Task statement – Only one stretch of the data below is wanted: the lines from the one with "## Test Categories" through the one with "### Default Options", repeated exactly.

Extracted material –
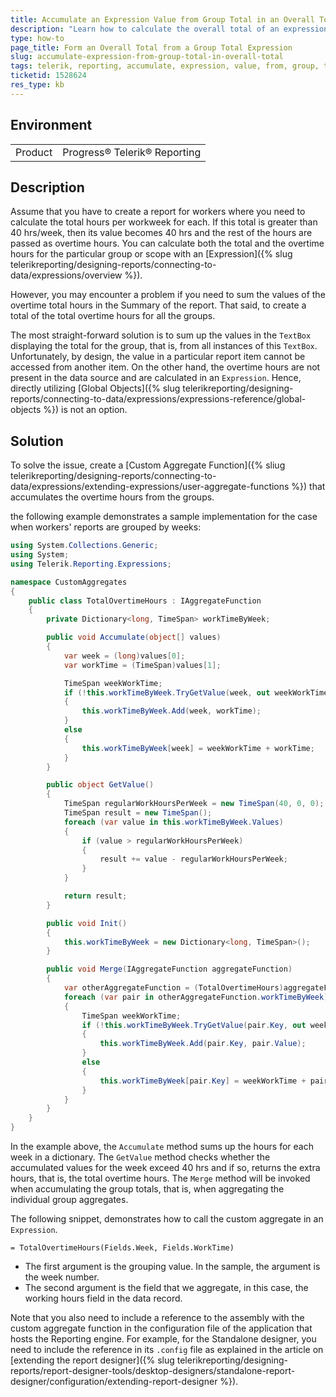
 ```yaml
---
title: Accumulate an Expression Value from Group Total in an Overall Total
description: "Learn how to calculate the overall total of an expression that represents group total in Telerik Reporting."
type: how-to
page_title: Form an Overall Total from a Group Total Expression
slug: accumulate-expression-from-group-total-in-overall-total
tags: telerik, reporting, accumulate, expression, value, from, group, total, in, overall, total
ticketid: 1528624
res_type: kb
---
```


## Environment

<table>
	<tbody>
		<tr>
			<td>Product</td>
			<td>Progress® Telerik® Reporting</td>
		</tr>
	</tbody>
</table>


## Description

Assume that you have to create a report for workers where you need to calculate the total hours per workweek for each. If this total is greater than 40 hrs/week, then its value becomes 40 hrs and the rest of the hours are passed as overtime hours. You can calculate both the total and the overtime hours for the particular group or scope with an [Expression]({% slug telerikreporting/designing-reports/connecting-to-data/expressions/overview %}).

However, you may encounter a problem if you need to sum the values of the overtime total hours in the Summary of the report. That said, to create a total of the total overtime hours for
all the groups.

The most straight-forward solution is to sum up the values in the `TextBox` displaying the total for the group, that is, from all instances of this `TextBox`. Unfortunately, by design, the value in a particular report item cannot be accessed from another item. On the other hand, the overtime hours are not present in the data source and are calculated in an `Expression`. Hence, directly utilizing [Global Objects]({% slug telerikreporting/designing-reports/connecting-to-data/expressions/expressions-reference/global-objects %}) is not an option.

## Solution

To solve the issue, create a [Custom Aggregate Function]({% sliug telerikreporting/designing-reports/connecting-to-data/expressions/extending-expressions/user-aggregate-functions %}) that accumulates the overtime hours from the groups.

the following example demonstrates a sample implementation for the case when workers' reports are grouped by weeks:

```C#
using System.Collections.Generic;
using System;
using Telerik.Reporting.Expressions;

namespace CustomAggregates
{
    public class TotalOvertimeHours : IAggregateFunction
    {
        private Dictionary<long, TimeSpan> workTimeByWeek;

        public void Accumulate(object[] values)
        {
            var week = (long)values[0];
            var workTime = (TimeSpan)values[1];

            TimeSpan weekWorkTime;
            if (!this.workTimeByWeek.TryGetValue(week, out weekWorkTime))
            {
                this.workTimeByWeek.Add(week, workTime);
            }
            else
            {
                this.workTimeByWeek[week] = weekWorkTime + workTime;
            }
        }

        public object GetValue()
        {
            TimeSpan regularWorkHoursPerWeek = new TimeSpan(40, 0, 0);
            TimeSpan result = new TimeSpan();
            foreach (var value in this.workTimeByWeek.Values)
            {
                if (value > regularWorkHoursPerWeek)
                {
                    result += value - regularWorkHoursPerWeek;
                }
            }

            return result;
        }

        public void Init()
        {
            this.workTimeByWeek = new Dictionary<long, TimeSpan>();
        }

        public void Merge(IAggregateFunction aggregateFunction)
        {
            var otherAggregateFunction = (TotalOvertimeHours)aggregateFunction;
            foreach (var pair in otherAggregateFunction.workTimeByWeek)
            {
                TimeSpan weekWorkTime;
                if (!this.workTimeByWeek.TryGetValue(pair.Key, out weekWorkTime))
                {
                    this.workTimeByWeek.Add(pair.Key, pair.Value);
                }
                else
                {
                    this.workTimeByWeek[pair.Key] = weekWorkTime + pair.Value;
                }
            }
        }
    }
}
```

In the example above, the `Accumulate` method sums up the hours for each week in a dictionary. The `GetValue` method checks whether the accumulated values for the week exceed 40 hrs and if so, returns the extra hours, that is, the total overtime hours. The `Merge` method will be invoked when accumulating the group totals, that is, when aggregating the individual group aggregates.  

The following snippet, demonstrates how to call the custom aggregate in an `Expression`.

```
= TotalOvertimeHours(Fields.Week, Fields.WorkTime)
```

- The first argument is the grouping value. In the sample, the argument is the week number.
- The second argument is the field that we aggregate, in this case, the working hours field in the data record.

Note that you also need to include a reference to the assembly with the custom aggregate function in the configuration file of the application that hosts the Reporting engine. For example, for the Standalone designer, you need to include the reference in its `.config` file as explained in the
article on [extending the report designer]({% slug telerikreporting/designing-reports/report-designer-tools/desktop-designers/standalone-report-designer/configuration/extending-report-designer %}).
* * *
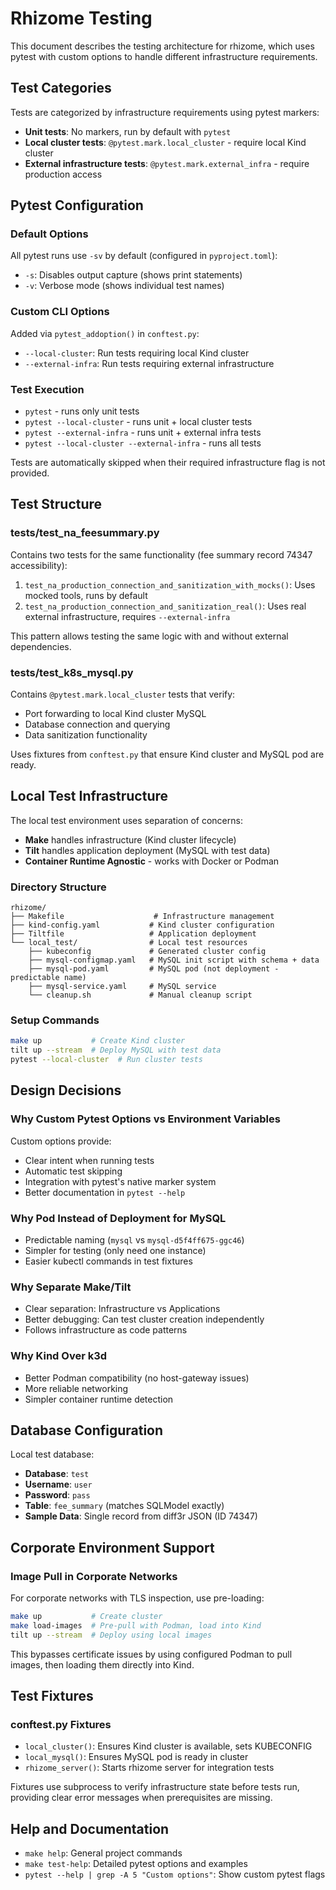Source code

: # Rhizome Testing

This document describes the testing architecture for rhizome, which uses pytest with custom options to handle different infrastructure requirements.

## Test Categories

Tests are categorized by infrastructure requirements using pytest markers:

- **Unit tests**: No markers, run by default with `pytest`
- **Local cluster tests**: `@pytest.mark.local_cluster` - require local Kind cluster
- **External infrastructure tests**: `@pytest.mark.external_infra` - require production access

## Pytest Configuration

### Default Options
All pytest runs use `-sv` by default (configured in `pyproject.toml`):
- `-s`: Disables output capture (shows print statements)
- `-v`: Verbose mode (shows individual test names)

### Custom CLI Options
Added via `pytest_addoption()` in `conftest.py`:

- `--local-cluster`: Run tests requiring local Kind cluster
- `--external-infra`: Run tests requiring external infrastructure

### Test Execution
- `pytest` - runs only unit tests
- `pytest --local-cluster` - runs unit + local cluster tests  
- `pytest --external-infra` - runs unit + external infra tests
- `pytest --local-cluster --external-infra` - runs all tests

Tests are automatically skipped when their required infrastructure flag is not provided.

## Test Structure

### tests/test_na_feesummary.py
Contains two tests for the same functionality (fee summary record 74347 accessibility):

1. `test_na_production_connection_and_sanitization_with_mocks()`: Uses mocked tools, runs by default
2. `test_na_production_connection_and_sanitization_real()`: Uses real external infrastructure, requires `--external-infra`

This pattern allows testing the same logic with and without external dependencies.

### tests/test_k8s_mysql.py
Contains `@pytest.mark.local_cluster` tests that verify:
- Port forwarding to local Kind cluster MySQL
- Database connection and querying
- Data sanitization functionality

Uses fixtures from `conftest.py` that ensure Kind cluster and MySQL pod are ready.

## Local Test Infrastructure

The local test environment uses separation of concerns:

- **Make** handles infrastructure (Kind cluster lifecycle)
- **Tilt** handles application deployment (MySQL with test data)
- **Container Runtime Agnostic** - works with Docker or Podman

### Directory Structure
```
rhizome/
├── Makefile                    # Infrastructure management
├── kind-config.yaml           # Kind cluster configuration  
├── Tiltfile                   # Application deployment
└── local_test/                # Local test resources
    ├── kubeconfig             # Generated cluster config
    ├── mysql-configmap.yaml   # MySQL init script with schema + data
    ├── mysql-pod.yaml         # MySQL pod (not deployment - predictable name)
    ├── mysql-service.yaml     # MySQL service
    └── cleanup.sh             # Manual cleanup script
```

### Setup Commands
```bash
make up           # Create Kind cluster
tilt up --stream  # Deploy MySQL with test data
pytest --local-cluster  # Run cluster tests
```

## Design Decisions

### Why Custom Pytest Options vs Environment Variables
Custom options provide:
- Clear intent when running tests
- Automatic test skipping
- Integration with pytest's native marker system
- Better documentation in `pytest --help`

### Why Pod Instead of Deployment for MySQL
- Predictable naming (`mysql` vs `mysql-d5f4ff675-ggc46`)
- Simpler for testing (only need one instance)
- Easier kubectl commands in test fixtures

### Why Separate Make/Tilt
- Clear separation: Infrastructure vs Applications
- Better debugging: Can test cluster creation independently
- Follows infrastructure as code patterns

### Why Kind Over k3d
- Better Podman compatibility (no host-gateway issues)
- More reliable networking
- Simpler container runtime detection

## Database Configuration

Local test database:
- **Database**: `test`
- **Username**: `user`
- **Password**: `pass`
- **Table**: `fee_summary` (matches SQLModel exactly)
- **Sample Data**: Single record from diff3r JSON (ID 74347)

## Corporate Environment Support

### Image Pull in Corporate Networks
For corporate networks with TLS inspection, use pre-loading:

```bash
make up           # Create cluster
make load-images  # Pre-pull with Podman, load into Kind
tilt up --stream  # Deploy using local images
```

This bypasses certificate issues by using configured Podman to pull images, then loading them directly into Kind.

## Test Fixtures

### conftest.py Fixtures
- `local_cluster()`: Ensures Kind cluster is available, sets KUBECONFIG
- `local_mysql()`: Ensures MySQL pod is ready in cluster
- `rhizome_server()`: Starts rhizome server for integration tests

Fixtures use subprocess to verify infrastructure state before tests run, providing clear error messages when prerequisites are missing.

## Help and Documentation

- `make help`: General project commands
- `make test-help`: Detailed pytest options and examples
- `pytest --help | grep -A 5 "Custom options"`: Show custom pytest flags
--
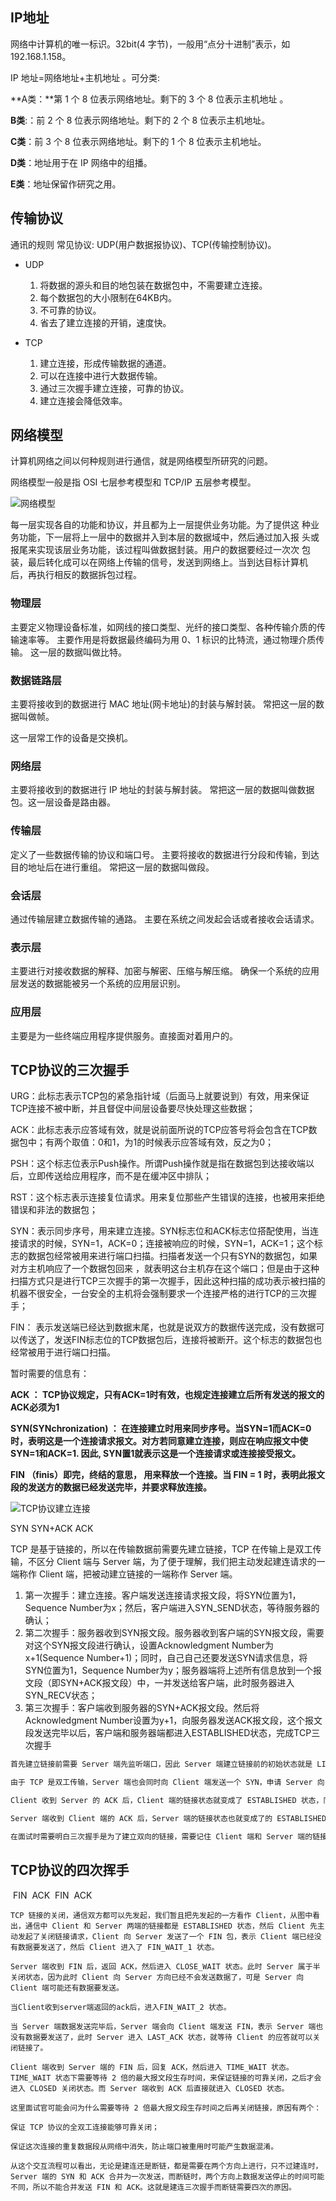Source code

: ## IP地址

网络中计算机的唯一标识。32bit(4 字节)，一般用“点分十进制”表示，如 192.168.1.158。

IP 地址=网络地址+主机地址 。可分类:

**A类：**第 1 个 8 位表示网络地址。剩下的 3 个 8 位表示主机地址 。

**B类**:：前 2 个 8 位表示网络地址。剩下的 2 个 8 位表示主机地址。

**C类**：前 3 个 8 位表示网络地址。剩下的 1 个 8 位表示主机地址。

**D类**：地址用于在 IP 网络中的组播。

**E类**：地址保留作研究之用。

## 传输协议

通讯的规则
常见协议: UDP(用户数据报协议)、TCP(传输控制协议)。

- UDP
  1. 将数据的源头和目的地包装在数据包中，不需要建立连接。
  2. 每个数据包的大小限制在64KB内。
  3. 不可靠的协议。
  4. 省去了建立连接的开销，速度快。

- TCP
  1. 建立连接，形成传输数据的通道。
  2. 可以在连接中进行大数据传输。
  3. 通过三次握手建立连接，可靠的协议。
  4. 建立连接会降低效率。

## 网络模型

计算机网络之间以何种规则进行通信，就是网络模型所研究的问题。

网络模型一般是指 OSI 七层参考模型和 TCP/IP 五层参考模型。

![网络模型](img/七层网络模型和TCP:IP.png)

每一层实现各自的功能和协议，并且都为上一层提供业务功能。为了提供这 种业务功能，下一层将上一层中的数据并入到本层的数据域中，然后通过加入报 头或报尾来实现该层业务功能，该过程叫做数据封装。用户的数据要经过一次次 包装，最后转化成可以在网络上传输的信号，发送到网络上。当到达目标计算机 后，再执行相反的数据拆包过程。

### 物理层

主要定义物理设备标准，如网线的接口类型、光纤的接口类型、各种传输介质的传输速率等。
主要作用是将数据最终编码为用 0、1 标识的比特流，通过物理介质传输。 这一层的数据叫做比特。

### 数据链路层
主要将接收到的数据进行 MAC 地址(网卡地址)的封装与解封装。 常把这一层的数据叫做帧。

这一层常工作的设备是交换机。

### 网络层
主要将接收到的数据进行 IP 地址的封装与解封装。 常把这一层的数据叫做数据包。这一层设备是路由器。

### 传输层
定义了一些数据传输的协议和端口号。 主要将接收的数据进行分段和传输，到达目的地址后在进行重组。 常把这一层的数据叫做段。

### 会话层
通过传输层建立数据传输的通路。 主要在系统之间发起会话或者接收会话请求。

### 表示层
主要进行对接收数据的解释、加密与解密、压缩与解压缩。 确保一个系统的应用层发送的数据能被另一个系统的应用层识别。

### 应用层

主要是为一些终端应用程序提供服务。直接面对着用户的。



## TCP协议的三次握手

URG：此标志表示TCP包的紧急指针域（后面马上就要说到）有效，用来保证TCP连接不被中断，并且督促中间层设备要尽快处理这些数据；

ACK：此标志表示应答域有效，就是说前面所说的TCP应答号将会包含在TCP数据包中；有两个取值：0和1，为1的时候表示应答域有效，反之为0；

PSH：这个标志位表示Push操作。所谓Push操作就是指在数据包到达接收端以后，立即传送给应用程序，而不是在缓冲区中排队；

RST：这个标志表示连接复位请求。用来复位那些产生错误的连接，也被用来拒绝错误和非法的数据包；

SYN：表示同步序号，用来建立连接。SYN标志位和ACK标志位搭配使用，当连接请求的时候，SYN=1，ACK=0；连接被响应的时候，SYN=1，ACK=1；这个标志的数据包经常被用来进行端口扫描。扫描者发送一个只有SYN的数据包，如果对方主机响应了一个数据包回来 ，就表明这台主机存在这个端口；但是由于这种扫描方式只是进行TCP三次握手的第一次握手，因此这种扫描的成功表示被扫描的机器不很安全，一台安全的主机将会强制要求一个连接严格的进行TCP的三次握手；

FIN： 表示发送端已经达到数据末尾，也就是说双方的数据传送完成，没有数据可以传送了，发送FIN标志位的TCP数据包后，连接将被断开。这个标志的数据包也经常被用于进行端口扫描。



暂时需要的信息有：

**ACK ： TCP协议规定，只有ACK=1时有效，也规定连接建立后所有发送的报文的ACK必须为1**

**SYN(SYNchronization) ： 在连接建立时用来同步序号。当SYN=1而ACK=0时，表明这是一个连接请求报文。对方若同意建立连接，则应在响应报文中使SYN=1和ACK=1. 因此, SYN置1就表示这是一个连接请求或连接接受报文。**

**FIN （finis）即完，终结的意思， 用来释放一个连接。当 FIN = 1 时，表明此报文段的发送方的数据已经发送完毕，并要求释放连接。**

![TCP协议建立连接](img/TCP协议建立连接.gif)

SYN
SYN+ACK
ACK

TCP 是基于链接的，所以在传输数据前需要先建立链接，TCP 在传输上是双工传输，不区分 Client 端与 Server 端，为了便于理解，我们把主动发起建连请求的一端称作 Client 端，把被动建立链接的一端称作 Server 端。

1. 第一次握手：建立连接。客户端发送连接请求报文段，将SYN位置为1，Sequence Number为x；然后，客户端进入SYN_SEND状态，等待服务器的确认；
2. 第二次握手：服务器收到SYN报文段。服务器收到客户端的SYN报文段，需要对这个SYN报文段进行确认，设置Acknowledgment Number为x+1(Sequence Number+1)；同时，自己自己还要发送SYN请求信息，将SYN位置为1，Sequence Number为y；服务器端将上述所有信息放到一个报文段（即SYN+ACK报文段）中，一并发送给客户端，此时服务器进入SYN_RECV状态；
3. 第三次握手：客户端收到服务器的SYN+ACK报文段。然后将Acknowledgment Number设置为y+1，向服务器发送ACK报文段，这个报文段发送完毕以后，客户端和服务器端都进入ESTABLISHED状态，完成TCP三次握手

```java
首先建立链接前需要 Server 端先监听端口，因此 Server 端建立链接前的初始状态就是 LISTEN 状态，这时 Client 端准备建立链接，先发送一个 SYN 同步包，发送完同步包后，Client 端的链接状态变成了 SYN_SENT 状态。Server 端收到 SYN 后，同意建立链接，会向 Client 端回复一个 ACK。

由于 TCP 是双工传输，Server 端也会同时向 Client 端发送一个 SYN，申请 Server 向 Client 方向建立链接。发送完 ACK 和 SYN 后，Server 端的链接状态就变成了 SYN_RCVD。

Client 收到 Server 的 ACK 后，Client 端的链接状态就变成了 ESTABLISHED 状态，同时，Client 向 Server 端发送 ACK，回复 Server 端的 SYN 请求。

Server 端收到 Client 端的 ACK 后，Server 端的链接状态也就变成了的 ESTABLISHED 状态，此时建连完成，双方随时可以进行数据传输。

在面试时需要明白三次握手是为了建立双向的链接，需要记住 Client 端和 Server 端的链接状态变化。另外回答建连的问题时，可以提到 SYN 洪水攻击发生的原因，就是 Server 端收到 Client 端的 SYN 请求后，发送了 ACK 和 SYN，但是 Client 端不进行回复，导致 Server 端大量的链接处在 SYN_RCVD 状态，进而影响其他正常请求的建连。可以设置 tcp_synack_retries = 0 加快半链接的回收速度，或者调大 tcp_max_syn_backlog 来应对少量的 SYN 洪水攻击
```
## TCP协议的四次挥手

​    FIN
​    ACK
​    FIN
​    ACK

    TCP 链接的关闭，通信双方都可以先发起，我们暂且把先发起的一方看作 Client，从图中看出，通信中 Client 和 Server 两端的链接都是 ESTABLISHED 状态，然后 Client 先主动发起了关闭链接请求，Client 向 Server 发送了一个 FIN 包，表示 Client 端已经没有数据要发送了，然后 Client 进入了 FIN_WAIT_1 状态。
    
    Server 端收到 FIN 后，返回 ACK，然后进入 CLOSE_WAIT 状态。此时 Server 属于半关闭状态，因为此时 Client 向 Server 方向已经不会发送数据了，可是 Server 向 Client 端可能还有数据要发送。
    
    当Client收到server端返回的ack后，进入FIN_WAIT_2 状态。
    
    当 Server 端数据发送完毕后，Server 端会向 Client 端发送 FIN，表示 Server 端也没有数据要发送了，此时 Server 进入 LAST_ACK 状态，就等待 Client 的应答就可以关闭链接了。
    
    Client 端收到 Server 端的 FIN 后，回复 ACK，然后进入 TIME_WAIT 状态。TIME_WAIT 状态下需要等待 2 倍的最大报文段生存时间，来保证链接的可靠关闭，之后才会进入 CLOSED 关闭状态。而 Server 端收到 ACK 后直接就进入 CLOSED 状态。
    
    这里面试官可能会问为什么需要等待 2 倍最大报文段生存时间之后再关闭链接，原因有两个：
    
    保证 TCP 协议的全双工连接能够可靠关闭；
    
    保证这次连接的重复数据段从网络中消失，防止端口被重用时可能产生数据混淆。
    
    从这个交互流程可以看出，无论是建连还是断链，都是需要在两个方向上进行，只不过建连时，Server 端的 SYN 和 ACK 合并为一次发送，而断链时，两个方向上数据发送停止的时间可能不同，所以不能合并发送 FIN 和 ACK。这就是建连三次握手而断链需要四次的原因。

Response to this exercise –
## Test Categories

Tests are categorized by infrastructure requirements using pytest markers:

- **Unit tests**: No markers, run by default with `pytest`
- **Local cluster tests**: `@pytest.mark.local_cluster` - require local Kind cluster
- **External infrastructure tests**: `@pytest.mark.external_infra` - require production access

## Pytest Configuration

### Default Options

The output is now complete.